Quick Focaccia with Shallots, Garlic & Rosemary.
April 4, 2020by Joanna Gray
This quick recipe is just so easy to make and tastes amazing!
You’ll probably have all of these ingredients in your pantry already.
700 g flour
500 ml water (warm)
20g sea salt
7 g (1 sachet) dried yeast
2 tsp honey
Infused Olive oil with Rosemary and garlic slices.
8 Shallots cooked until soft and still a light colour.
- pre-heat, oven to 200c or gas mark 7.
- Add the flour, sea salt, yeast and honey into a large mixing bowl
- gradually adding in the warm water
- Using a wooden spoon or your hands bring all of the ingredients together (sticky dough)
- knead the sticky dough on a slightly oiled work surface for about 6-8 minutes,
- then place back in to the bowl.
- Covering the top of the bowl with a clean tea towel, leave to prove for about 1 hour or until it has doubled in size, in a warm place.

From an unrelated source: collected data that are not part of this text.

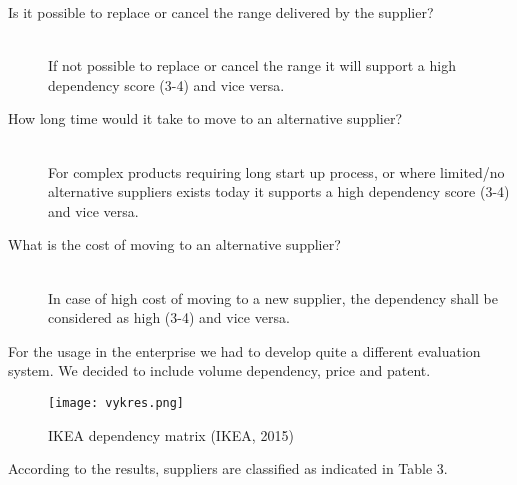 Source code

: \documentclass[oneside,12pt]{article}%
\begin{document}
\begin{description}
  \item[Is it possible to replace or cancel the range delivered by the supplier? ] \hfill \\
  If not possible to replace or cancel the range it will support a high dependency score (3-4) and vice versa.

  \item[How long time would it take to move to an alternative supplier? ] \hfill \\
  For complex products requiring long start up process, or where limited/no alternative suppliers exists today it supports a high dependency score (3-4) and vice versa.

  \item[What is the cost of moving to an alternative supplier?] \hfill \\
  In case of high cost of moving to a new supplier, the dependency shall be considered as high (3-4) and vice versa.

\end{description}

For the usage in the enterprise we had to develop quite a different evaluation system. We decided to include volume dependency, price and patent.


\begin{figure}[ht!]
  \texttt{[image: vykres.png]}
  \caption{IKEA dependency matrix (IKEA, 2015)}
\end{figure}


According to the results, suppliers are classified as indicated in Table 3.

\end{document}

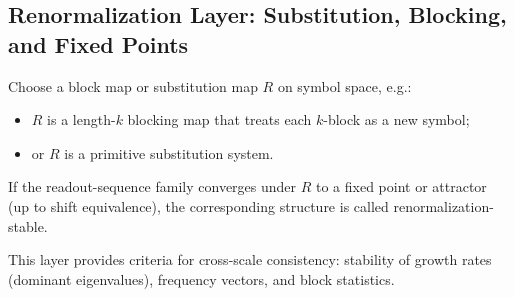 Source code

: \subsection{Renormalization Layer: Substitution, Blocking, and Fixed Points}

\begin{definition}
Choose a block map or substitution map $R$ on symbol space, e.g.:
\begin{itemize}
  \item $R$ is a length-$k$ blocking map that treats each $k$-block as a new symbol;
  \item or $R$ is a primitive substitution system.
\end{itemize}
\end{definition}

\begin{definition}
If the readout-sequence family converges under $R$ to a fixed point or attractor (up to shift equivalence), the corresponding structure is called renormalization-stable.
\end{definition}

This layer provides criteria for cross-scale consistency: stability of growth rates (dominant eigenvalues), frequency vectors, and block statistics.
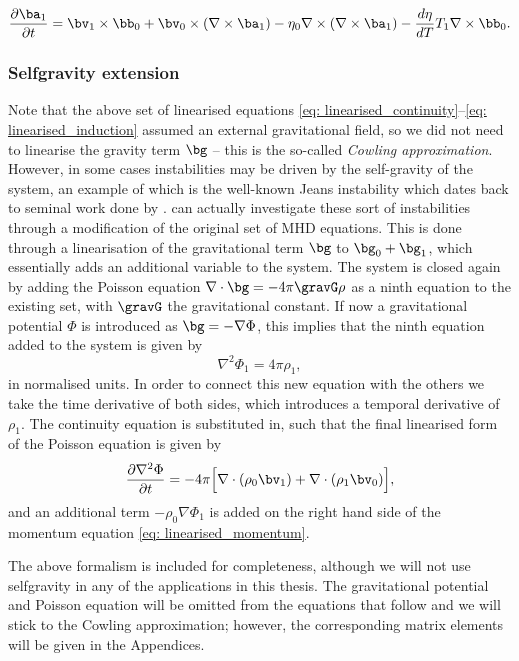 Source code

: {\begin{equation} \label{eq: linearised_induction}
  \frac{\partial \ba_1}{\partial t} =
    \bv_1 \times \bb_0
    + \bv_0 \times \left(\nabla \times \ba_1\right)
    - \eta_0 \nabla \times \left(\nabla \times \ba_1\right)
    - \frac{d\eta}{dT}T_1 \nabla \times \bb_0.
\end{equation}
}


\subsubsection{Selfgravity extension}
Note that the above set of linearised equations \eqref{eq: linearised_continuity}--\eqref{eq: linearised_induction} assumed an external gravitational field, so we did not need to linearise the gravity term $\bg$ -- this is the so-called \emph{Cowling approximation}. However, in some cases instabilities may be driven by the self-gravity of the system, an example of which is the well-known Jeans instability which dates back to seminal work done by \citet{book_jeans}. {\legolas} can actually investigate these sort of instabilities through a modification of the original set of MHD equations. This is done through a linearisation of the gravitational term $\bg$ to $\bg_0 + \bg_1$, which essentially adds an additional variable to the system. The system is closed again by adding the Poisson equation $\nabla \cdot \bg = -4\pi \gravG \rho$ as a ninth equation to the existing set, with $\gravG$ the gravitational constant. If now a gravitational potential $\Phi$ is introduced as $\bg = -\nabla \Phi$, this implies that the ninth equation added to the system is given by
\begin{equation}
  \nabla^2\Phi_1 = 4\pi\rho_1,
\end{equation}
in normalised units. In order to connect this new equation with the others we take the time derivative of both sides, which introduces a temporal derivative of $\rho_1$. The continuity equation is substituted in, such that the final linearised form of the Poisson equation is given by
\begin{equation}
  \frac{\partial \nabla^2 \Phi}{\partial t} =
    -4\pi \Bigl[\nabla \cdot \left(\rho_0 \bv_1\right) + \nabla \cdot \left(\rho_1 \bv_0\right)\Bigr],
\end{equation}
and an additional term $-\rho_0 \nabla \Phi_1$ is added on the right hand side of the momentum equation \eqref{eq: linearised_momentum}.

The above formalism is included for completeness, although we will not use selfgravity in any of the applications in this thesis. The gravitational potential and Poisson equation will be omitted from the equations that follow and we will stick to the Cowling approximation; however, the corresponding matrix elements will be given in the Appendices.

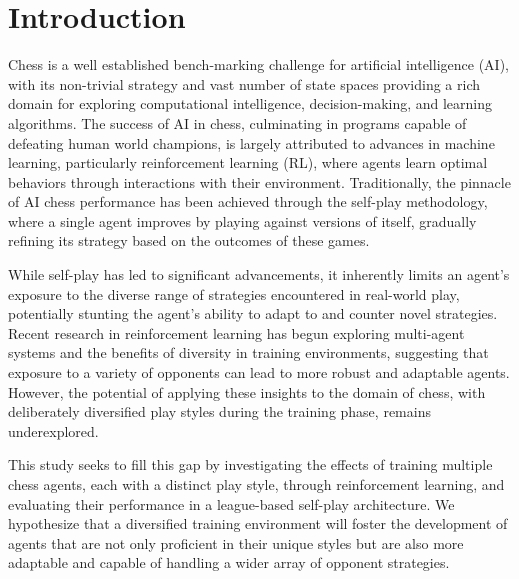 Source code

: \documentclass[journal]{IEEEtran}
\begin{document}
	\section{Introduction}
	\label{sec:introduction}
	Chess is a well established bench-marking challenge for artificial intelligence (AI),
	with its non-trivial strategy and vast number of state spaces providing a rich domain for exploring 
	computational intelligence, decision-making, and learning algorithms. 
	The success of AI in chess, culminating in programs capable of defeating human world champions, 
	is largely attributed to advances in machine learning, particularly reinforcement learning (RL), 
	where agents learn optimal behaviors through interactions with their environment. 
	Traditionally, the pinnacle of AI chess performance has been achieved through the self-play methodology, 
	where a single agent improves by playing against versions of itself, gradually refining its strategy based on the outcomes of these games.
	
	While self-play has led to significant advancements, it inherently limits an agent's exposure to the diverse range of strategies 
	encountered in real-world play, potentially stunting the agent's ability to adapt to and counter novel strategies. 
	Recent research in reinforcement learning has begun exploring multi-agent systems and the benefits of diversity in training environments, 
	suggesting that exposure to a variety of opponents can lead to more robust and adaptable agents. 
	However, the potential of applying these insights to the domain of chess, 
	with deliberately diversified play styles during the training phase, remains underexplored.
		
	This study seeks to fill this gap by investigating the effects of training multiple chess agents, each with a distinct play style, 
	through reinforcement learning, and evaluating their performance in a league-based self-play architecture. 
	We hypothesize that a diversified training environment will foster the development of agents that are not only 
	proficient in their unique styles but are also more adaptable and capable of handling a wider array of opponent strategies. 
		
\end{document}
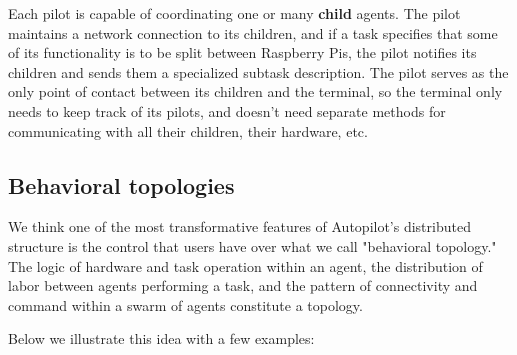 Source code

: \documentclass[nohyper, justified, notitlepage, marginals=raggedright,twoside=false,debug]{tufte-autopilot}
\begin{document}
Each pilot is capable of coordinating one or many \textbf{child} agents. The pilot maintains a network connection to its children, and if a task specifies that some of its functionality is to be split between Raspberry Pis, the pilot notifies its children and sends them a specialized subtask description. The pilot serves as the only point of contact between its children and the terminal, so the terminal only needs to keep track of its pilots, and doesn't need separate methods for communicating with all their children, their hardware, etc.

\subsection{Behavioral topologies}
\label{sec:topology}

We think one of the most transformative features of Autopilot's distributed structure is the control that users have over what we call "behavioral topology." The logic of hardware and task operation within an agent, the distribution of labor between agents performing a task, and the pattern of connectivity and command within a swarm of agents constitute a topology. 

Below we illustrate this idea with a few examples:

\clearpage
\end{document}
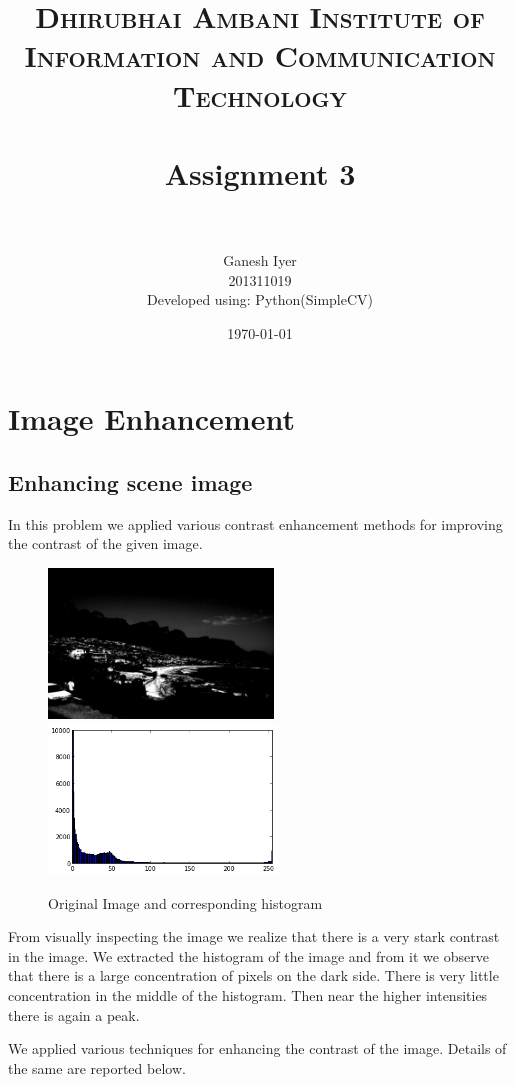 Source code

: \documentclass[paper=a4, fontsize=11pt]{scrartcl} %
\title{	
\normalfont \normalsize 
\textsc{Dhirubhai Ambani Institute of Information and Communication Technology} \\ [25pt] %
\horrule{0.5pt} \\[0.4cm] %
\huge Assignment 3 \\ %
\horrule{2pt} \\[0.5cm] %
}
\author{Ganesh Iyer \\ 201311019 \\Developed using: Python(SimpleCV)}
\date{\normalsize\today} %
\numberwithin{equation}{section} %
\numberwithin{figure}{section} %
\numberwithin{table}{section} %
\begin{document}
\maketitle %


\section{Image Enhancement}
    \subsection{Enhancing scene image}
    In this problem we applied various contrast enhancement methods for improving the contrast of the given image.
        \begin{figure}[h!]
            \centering
            \includegraphics[clip,height=4cm]{scene}
            \includegraphics[clip,height=4cm]{scenehist}
            \caption{Original Image and corresponding histogram}
        \end{figure}

    From visually inspecting the image we realize that there is a very stark contrast in the image. We extracted the histogram of the image and from it we observe that there is a large concentration of pixels on the dark side. There is very little concentration in the middle of the histogram. Then near the higher intensities there is again a peak.

    We applied various techniques for enhancing the contrast of the image. Details of the same are reported below.
\end{document}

- In a large baking tin, empty the (now doubled in size) dough and stretch to the shape of the tin and leave for a further 30 mins to prove once more.
- Make some dimples on the top of the dough ready for the delicious topping to be trapped in the holes.
- Now spread your cooked shallots and garlic slices on top of the newly proved dough in the baking tin.
- pour on the infused olive oil making sure the oil is around the edges of the dough in the base of the tin (about 1/2cm deep).
- Place in the oven for 20 -30 minutes – until golden brown (play it by ear, keeping an eye on the shallots, ensuring they do not burn).
- cool and then serve with your delicious soup or have it on its own.